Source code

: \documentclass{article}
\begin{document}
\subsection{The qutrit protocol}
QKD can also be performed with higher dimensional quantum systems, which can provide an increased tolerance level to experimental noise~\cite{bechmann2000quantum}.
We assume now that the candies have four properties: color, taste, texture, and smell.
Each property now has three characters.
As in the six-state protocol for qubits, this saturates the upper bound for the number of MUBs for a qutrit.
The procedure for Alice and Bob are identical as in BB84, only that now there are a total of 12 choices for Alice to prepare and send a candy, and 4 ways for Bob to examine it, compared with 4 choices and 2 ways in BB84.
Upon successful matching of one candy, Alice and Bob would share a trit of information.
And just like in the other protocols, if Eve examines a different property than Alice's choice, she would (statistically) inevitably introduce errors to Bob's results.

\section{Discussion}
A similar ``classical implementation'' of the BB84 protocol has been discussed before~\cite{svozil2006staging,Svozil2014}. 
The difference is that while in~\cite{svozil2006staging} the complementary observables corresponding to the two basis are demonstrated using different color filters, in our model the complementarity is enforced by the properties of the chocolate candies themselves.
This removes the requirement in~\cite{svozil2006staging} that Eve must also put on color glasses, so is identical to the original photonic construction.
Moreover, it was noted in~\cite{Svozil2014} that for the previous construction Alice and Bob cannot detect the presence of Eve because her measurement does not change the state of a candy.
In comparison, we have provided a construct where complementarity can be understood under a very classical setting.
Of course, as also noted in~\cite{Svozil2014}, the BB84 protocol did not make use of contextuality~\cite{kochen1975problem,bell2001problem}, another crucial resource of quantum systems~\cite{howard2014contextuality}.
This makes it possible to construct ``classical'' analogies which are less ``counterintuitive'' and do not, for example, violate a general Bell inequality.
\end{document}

WORK TO BE COMPLETED >>
Looking at the listing above, which lines hold "have"? Copy every such line.

RESPONSE TO THIS TASK >>
We assume now that the candies have four properties: color, taste, texture, and smell.
In comparison, we have provided a construct where complementarity can be understood under a very classical setting.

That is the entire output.